By MEGAN HARTLEY, Capital News Service
ANNAPOLIS - Fishery scientist Stephanie Reynolds had wanted to bring an oyster aquarium into the plush meeting room of the House Environmental Matters Committee to demonstrate how oysters can filter water from murky to clear in a matter of minutes.
Instead, she had to settle for a time-lapsed video, which she showed to legislators in an effort to explain the vital role Maryland's oysters play as the natural filters of the Chesapeake Bay.
Reynolds, who is from the Chesapeake Bay Foundation, joined scientists from the Oyster Recovery Partnership, Maryland Aquaculture Coordinating Council and the University of Maryland, in an effort to convince members of the Environmental Matters Committee about the dire situation for bay oysters. The committee is considering legislation called the Chesapeake Bay Oyster Restoration Bill which was introduced last week.

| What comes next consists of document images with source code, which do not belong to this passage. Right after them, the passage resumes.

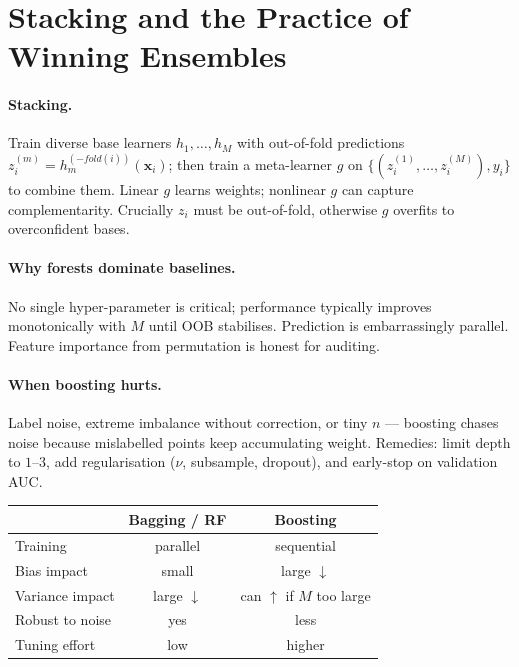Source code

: \section{Stacking and the Practice of Winning Ensembles}
\label{sec:stacking}
\paragraph{Stacking.} Train diverse base learners $h_1,\dots,h_M$ with out-of-fold predictions $z_i^{(m)}=h_m^{(-fold(i))}(\mathbf{x}_i)$; then train a meta-learner $g$ on $\{(z_i^{(1)},\dots,z_i^{(M)}), y_i\}$ to combine them. Linear $g$ learns weights; nonlinear $g$ can capture complementarity. Crucially $z_i$ must be out-of-fold, otherwise $g$ overfits to overconfident bases.

\paragraph{Why forests dominate baselines.} No single hyper-parameter is critical; performance typically improves monotonically with $M$ until OOB stabilises. Prediction is embarrassingly parallel. Feature importance from permutation is honest for auditing.

\paragraph{When boosting hurts.} Label noise, extreme imbalance without correction, or tiny $n$ --- boosting chases noise because mislabelled points keep accumulating weight. Remedies: limit depth to $1$--$3$, add regularisation ($\nu$, subsample, dropout), and early-stop on validation AUC.

\begin{center}\small
\begin{tabular}{lcc}
\toprule
 & Bagging / RF & Boosting \\
\midrule
Training & parallel & sequential \\
Bias impact & small & large $\downarrow$ \\
Variance impact & large $\downarrow$ & can $\uparrow$ if $M$ too large \\
Robust to noise & yes & less \\
Tuning effort & low & higher \\
\bottomrule
\end{tabular}
\end{center}

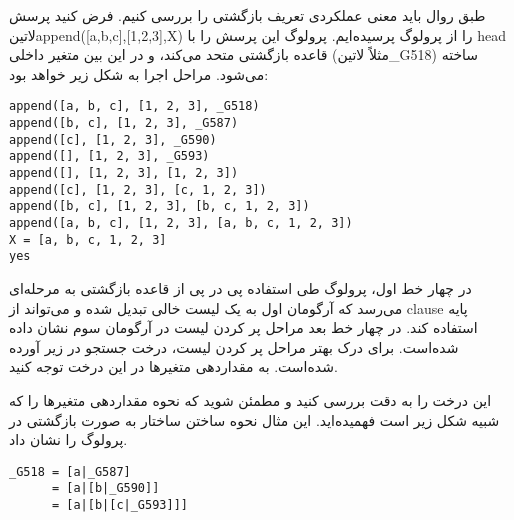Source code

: طبق روال باید معنی عملکردی تعریف بازگشتی را بررسی کنیم. فرض کنید پرسش ‌لاتین{append([a,b,c],[1,2,3],X)} را از پرولوگ پرسیده‌ایم. پرولوگ این پرسش را با head قاعده بازگشتی متحد می‌کند، و در این بین متغیر داخلی (مثلاً  ‌لاتین{\_G518}) ساخته می‌شود. مراحل اجرا به شکل زیر خواهد بود:

\begin{latin}
\begin{lstlisting}
append([a, b, c], [1, 2, 3], _G518)
append([b, c], [1, 2, 3], _G587)
append([c], [1, 2, 3], _G590)
append([], [1, 2, 3], _G593)
append([], [1, 2, 3], [1, 2, 3])
append([c], [1, 2, 3], [c, 1, 2, 3])
append([b, c], [1, 2, 3], [b, c, 1, 2, 3])
append([a, b, c], [1, 2, 3], [a, b, c, 1, 2, 3])
X = [a, b, c, 1, 2, 3]
yes
\end{lstlisting}
\end{latin}

در چهار خط اول، پرولوگ طی استفاده پی در پی از قاعده بازگشتی به مرحله‌ای می‌رسد که آرگومان اول به یک لیست خالی تبدیل شده و می‌تواند از clause پایه استفاده کند. در چهار خط بعد مراحل پر کردن لیست در آرگومان سوم نشان داده شده‌است. برای درک بهتر مراحل پر کردن لیست، درخت جستجو در زیر آورده شده‌است. به مقداردهی متغیرها در این درخت توجه کنید.

\begin{latin}
\end{latin}

این درخت را به دقت بررسی کنید و مطمئن شوید که نحوه مقداردهی متغیرها را که شبیه شکل زیر است فهمیده‌اید. این مثال نحوه ساختن ساختار به صورت بازگشتی در پرولوگ را نشان داد.

\begin{latin}
\begin{lstlisting}
_G518 = [a|_G587]
      = [a|[b|_G590]]
      = [a|[b|[c|_G593]]]
\end{lstlisting}
\end{latin}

"Restoring the oyster population is a must if we are serious about cleaning up the bay at all," said Reynolds.
The bill would more strictly enforce harvest restrictions, set aside portions of the bay for oyster restoration and create a task force to investigate things like diseases and aquaculture. But the bill is not the only thing scientists wanted.
"The bill represents steps we can take, now we need the legislation to go hand in hand with the budget," said Reynolds.
Scientists want $7 million incorporated into the budget to build a new seeding facility at the University of Maryland's Horn Point Laboratory. The new facility will produce nearly six times as many oysters as it does now, according to Dr. Donald Boesch, president of the University of Maryland's Center for Environmental Science.
"What has been lacking in the past is here now," Boesch said. "Watermen are behind it because we are at a resource low point. The sports fishing industry is behind it because it is of ecological importance. There is a lot more public interest behind it now."
The Horn Point Laboratory supplies almost all the spat - or baby oysters - used for restoration in the different reefs of the bay, according Beth Lefebvre of the Chesapeake Bay Foundation.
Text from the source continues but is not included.